The EU-ACP Sustainability Impact Assessment

The SIA involved developing a methodology, undertaking case studies in key sectors throughout the ACP, and undertaking extensive consultation with negotiators, experts, and relevant stakeholders in civil society in the EU and in the ACP regions.

 

Trade is not an end in itself, but rather a tool for sustainable development.

Trade is not an end in itself, but rather an essential tool contributing to sustainable development. The European Union is committed to understanding the impacts of its trade agreements on economic, environmental and social sustainability and seeks to ensure that its trading relationships promote, rather than detract from, efforts to pursue sustainable development.

EU-ACP SIA aims to assess the economic, environmental and social impacts of trade.

This is why the European Union (EU) is undertaking a Sustainability Impact Assessment (SIAs) of Economic Partnership Agreements to identify the economic, environmental and social impacts of trade negotiations in order to integrate these issues into the agreements currently being negotiated between the EU and the ACP regions.

The objectives of the EU-ACP SIA

The SIA aims to encourage trade that promotes economic, social and environmental sustainability.

The ultimate objective of the EU-ACP SIA programme is to help ensure that trade between the EU and the ACP Group of countries supports economic, social and environmental sustainability. Fundamental to the EU-ACP SIA is the premise that strengthened regional integration in the ACP can be a tool for achieving sustainability.

The SIA should help ensure that the EPA negotiations take sustainable development into account.

The specific goals of the EU-ACP SIA are to:

  • Enhance the analytical awareness and understanding of the negotiators of the links between trade liberalisation (and the EPAs in particular) and sustainability to ensure that the EPA negotiations take sustainable development fully into account.
  • Contribute to research and policy efforts related to the EPA negotiations and to encourage negotiators to adopt positions that will promote sustainability in the EU and in the countries of the ACP.
  • Help define, and provide input into, policy packages being developed by the EU and by the countries of the ACP to accompany EPAs to ensure that the outcome of the negotiations contributes to sustainable development.
  • Increase transparency by developing a basis for the discussion with European and ACP stakeholders about sustainability implications associated with the negotiations.

The SIA process

The SIA involved a four-year process in parallel with the ACP-EU trade negotiations.

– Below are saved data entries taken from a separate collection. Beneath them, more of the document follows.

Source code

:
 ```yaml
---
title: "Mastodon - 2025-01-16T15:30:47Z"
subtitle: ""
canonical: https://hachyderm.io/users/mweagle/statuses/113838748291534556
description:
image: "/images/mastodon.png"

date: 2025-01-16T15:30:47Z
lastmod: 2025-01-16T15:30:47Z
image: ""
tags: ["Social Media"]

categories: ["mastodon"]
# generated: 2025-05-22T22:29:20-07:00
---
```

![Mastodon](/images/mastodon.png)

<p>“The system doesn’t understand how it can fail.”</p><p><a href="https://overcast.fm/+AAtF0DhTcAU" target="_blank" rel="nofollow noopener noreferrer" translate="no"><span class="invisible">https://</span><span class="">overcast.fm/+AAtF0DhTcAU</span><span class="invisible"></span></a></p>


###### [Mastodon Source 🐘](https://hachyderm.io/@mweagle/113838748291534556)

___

The EU-ACP SIA was undertaken in parallel with the EPA trade negotiations, between December 2002 and December 2006. The SIA team employed a framework methodology developed in the first phase of the SIA to undertake six sector studies on a range of issues, one in each of the ACP regional negotiating configurations:

  • Horticulture in Eastern and Southern Africa (ESA)
  • Rules of origin in the Southern African Development Community (SADC) Group
  • Financial services in Central Africa
  • Agro-industry in Western Africa
  • Tourism services in the Caribbean
  • Fisheries in the Pacific

Stakeholder participation was an important element of the SIA process.

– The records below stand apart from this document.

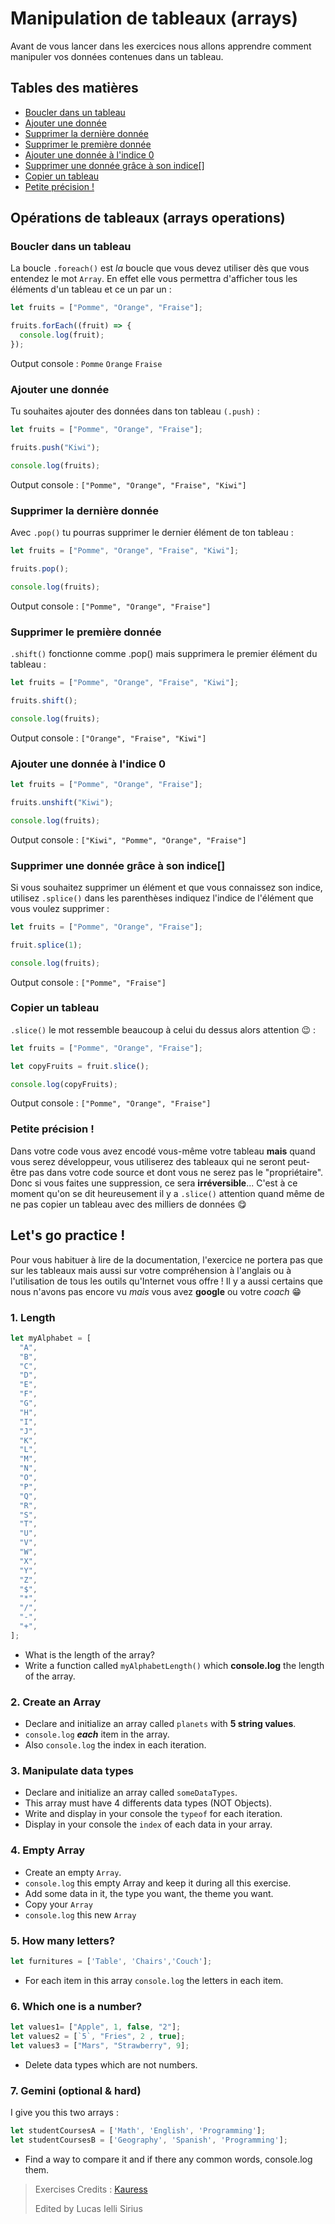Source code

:<!-- omit in toc -->
# Manipulation de tableaux (arrays)

Avant de vous lancer dans les exercices nous allons apprendre comment manipuler vos données contenues dans un tableau.
<!-- omit in toc -->
## Tables des matières
- [Boucler dans un tableau](#boucler-dans-un-tableau)
- [Ajouter une donnée](#ajouter-une-donnée)
- [Supprimer la dernière donnée](#supprimer-la-dernière-donnée)
- [Supprimer le première donnée](#supprimer-le-première-donnée)
- [Ajouter une donnée à l'indice 0](#ajouter-une-donnée-à-lindice-0)
- [Supprimer une donnée grâce à son indice[]](#supprimer-une-donnée-grâce-à-son-indice)
- [Copier un tableau](#copier-un-tableau)
- [Petite précision !](#petite-précision-)
<!-- omit in toc -->
## Opérations de tableaux (arrays operations)

### Boucler dans un tableau

La boucle ``.foreach()`` est *la* boucle que vous devez utiliser dès que vous entendez le mot ``Array``. En effet elle vous permettra d'afficher tous les éléments d'un tableau et ce un par un :

```js
let fruits = ["Pomme", "Orange", "Fraise"];

fruits.forEach((fruit) => {
  console.log(fruit);
});
```
Output console : ``Pomme`` ``Orange`` ``Fraise``

### Ajouter une donnée

Tu souhaites ajouter des données dans ton tableau ``(.push)`` :

```js
let fruits = ["Pomme", "Orange", "Fraise"];

fruits.push("Kiwi");

console.log(fruits);
```
Output console : ``["Pomme", "Orange", "Fraise", "Kiwi"]``

### Supprimer la dernière donnée

Avec ``.pop()`` tu pourras supprimer le dernier élément de ton tableau :

```js
let fruits = ["Pomme", "Orange", "Fraise", "Kiwi"];

fruits.pop();

console.log(fruits);
```
Output console : ``["Pomme", "Orange", "Fraise"]``

### Supprimer le première donnée

``.shift()`` fonctionne comme .pop() mais supprimera le premier élément du tableau :

```js
let fruits = ["Pomme", "Orange", "Fraise", "Kiwi"];

fruits.shift();

console.log(fruits);
```
Output console : ``["Orange", "Fraise", "Kiwi"]``

### Ajouter une donnée à l'indice 0

```js
let fruits = ["Pomme", "Orange", "Fraise"];

fruits.unshift("Kiwi");

console.log(fruits);
```
Output console : ``["Kiwi", "Pomme", "Orange", "Fraise"]``

### Supprimer une donnée grâce à son indice[]

Si vous souhaitez supprimer un élément et que vous connaissez son indice, utilisez ``.splice()`` dans les parenthèses indiquez l'indice de l'élément que vous voulez supprimer :

```js
let fruits = ["Pomme", "Orange", "Fraise"];

fruit.splice(1);

console.log(fruits);
```
Output console : ``["Pomme", "Fraise"]``

### Copier un tableau

``.slice()`` le mot ressemble beaucoup à celui du dessus alors attention 😉 :

```js
let fruits = ["Pomme", "Orange", "Fraise"];

let copyFruits = fruit.slice();

console.log(copyFruits);
```
Output console : ``["Pomme", "Orange", "Fraise"]``

### Petite précision !

Dans votre code vous avez encodé vous-même votre tableau **mais** quand vous serez développeur, vous utiliserez des tableaux qui ne seront peut-être pas dans votre code source et dont vous ne serez pas le "propriétaire". Donc si vous faites une suppression, ce sera **irréversible**... C'est à ce moment qu'on se dit heureusement il y a ``.slice()`` attention quand même de ne pas copier un tableau avec des milliers de données 😋

## Let's go practice !

Pour vous habituer à lire de la documentation, l'exercice ne portera pas que sur les tableaux mais aussi sur votre compréhension à l'anglais ou à l'utilisation de tous les outils qu'Internet vous offre ! Il y a aussi certains que nous n'avons pas encore vu *mais* vous avez **google** ou votre *coach* 😁 


### 1. Length 
```js
let myAlphabet = [
  "A",
  "B",
  "C",
  "D",
  "E",
  "F",
  "G",
  "H",
  "I",
  "J",
  "K",
  "L",
  "M",
  "N",
  "O",
  "P",
  "Q",
  "R",
  "S",
  "T",
  "U",
  "V",
  "W",
  "X",
  "Y",
  "Z",
  "$",
  "*",
  "/",
  "-",
  "+",
];
```
- What is the length of the array?
- Write a function called ``myAlphabetLength()`` which **console.log** the length of the array.

### 2. Create an Array
- Declare and initialize an array called ``planets`` with **5 string values**.
- ``console.log`` ***each*** item in the array.
- Also ``console.log`` the index in each iteration.

### 3. Manipulate data types
- Declare and initialize an array called ``someDataTypes``.
- This array must have 4 differents data types (NOT Objects).
- Write and display in your console the ``typeof`` for each iteration.
- Display in your console the ``index`` of each data in your array.

### 4. Empty Array
- Create an empty ``Array``.
- ``console.log`` this empty Array and keep it during all this exercise.
- Add some data in it, the type you want, the theme you want.
- Copy your ``Array``
- ``console.log`` this new ``Array``

### 5. How many letters?
```js
let furnitures = ['Table', 'Chairs','Couch'];
```
- For each item in this array ``console.log`` the letters in each item.

### 6. Which one is a number?

```js
let values1= ["Apple", 1, false, "2"];
let values2 = [`5`, "Fries", 2 , true];
let values3 = ["Mars", "Strawberry", 9];
```
- Delete data types which are not numbers.

### 7. Gemini (optional & hard)
I give you this two arrays :
```js
let studentCoursesA = ['Math', 'English', 'Programming'];
let studentCoursesB = ['Geography', 'Spanish', 'Programming'];
```
- Find a way to compare it and if there any common words, console.log them.


> Exercises Credits : [Kauress](https://dev.to/kauresss/some-js-array-exercises-for-beginners-9j8)
> 
> Edited by Lucas Ielli Sirius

An important element of the SIA was public participation throughout the process to disseminate information, raise awareness, increase transparency, and ensure that the work is relevant and responds to the major concerns of stakeholders. This involved the development of a sustained dialogue with stakeholders, in a range of fora, about issues related to sustainability and the EPAs. Stakeholders were involved through various means: electronic mechanisms such as a dedicated Internet website or electronic discussion groups; stakeholder workshops in the EU and ACP regions to present and discuss the preliminary findings of the SIA. Over the four-year period, the SIA consortium made presentations at more that 30 meetings bringing together a broad range of stakeholders including trade negotiators and experts as well as representatives from private sector, trade unions or non-governmental organisations (NGO) in the EU and across the ACP.